Brief → A line counts if it contains the word "your" at least once. State how many such lines the records contain, giving the number alone.

[[ Data to process open ]]

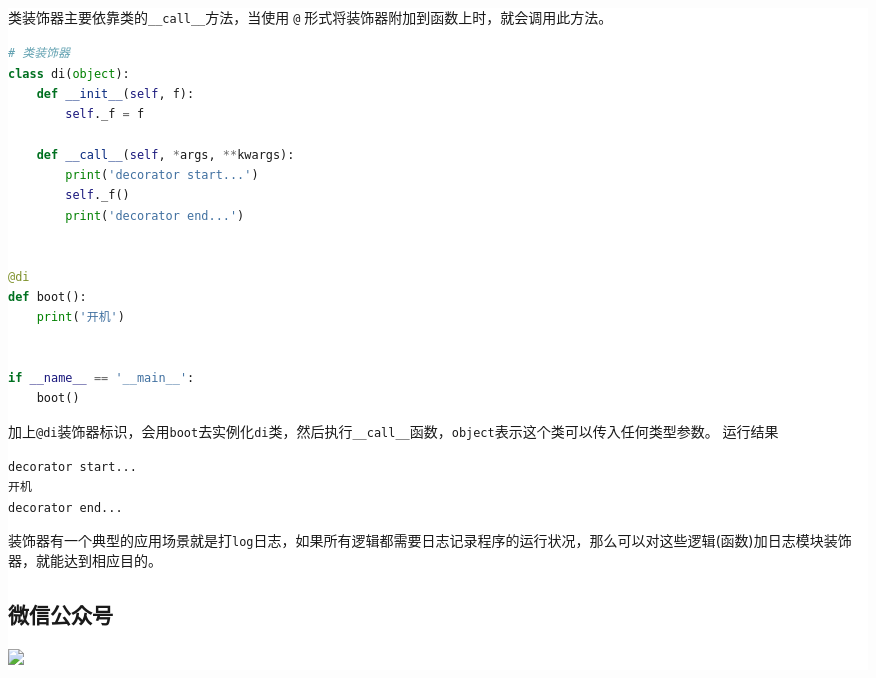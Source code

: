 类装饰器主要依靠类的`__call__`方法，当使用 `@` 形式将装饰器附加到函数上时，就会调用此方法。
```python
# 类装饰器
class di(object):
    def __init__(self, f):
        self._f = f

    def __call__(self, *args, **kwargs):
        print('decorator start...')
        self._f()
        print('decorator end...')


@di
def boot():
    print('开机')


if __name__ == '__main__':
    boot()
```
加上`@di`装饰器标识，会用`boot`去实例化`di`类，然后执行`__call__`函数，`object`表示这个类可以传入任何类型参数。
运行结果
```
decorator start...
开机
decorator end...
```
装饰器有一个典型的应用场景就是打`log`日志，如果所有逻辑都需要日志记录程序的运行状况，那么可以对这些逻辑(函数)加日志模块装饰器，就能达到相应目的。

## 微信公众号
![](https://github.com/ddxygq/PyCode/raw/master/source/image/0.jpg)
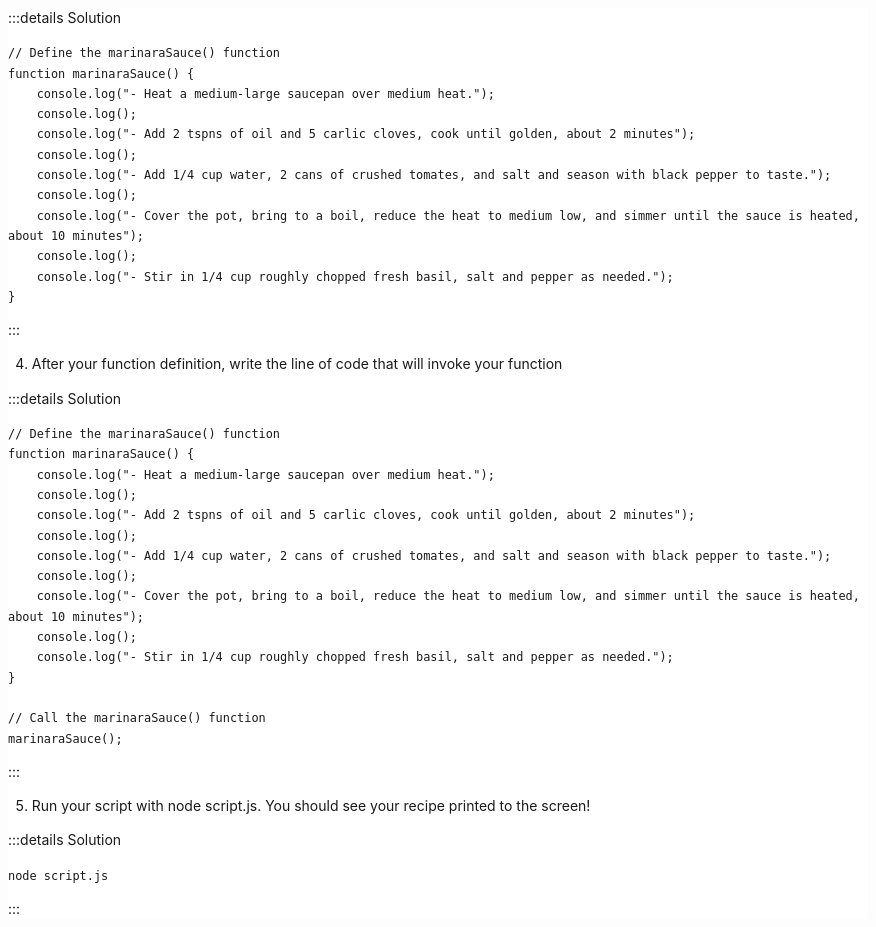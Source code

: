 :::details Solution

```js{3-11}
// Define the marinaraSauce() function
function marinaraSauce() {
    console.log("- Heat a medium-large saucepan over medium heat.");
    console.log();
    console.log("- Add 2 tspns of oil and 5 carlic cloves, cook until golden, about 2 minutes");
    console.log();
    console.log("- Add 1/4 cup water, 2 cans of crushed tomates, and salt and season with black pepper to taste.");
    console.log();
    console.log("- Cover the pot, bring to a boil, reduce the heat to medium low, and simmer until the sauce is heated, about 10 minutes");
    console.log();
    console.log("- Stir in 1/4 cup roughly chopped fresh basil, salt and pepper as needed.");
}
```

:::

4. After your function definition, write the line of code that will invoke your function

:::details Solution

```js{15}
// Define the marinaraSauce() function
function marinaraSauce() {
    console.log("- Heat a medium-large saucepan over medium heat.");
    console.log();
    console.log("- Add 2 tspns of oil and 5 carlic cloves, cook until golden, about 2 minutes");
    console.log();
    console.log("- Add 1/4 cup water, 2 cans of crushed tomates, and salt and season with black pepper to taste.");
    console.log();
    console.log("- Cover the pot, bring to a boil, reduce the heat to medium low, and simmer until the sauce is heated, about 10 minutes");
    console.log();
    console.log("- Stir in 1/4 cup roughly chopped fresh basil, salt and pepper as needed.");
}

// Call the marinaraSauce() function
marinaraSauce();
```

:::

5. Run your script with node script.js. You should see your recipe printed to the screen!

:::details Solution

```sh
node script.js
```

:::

[[ Data to process closed ]]

Result of this task → 2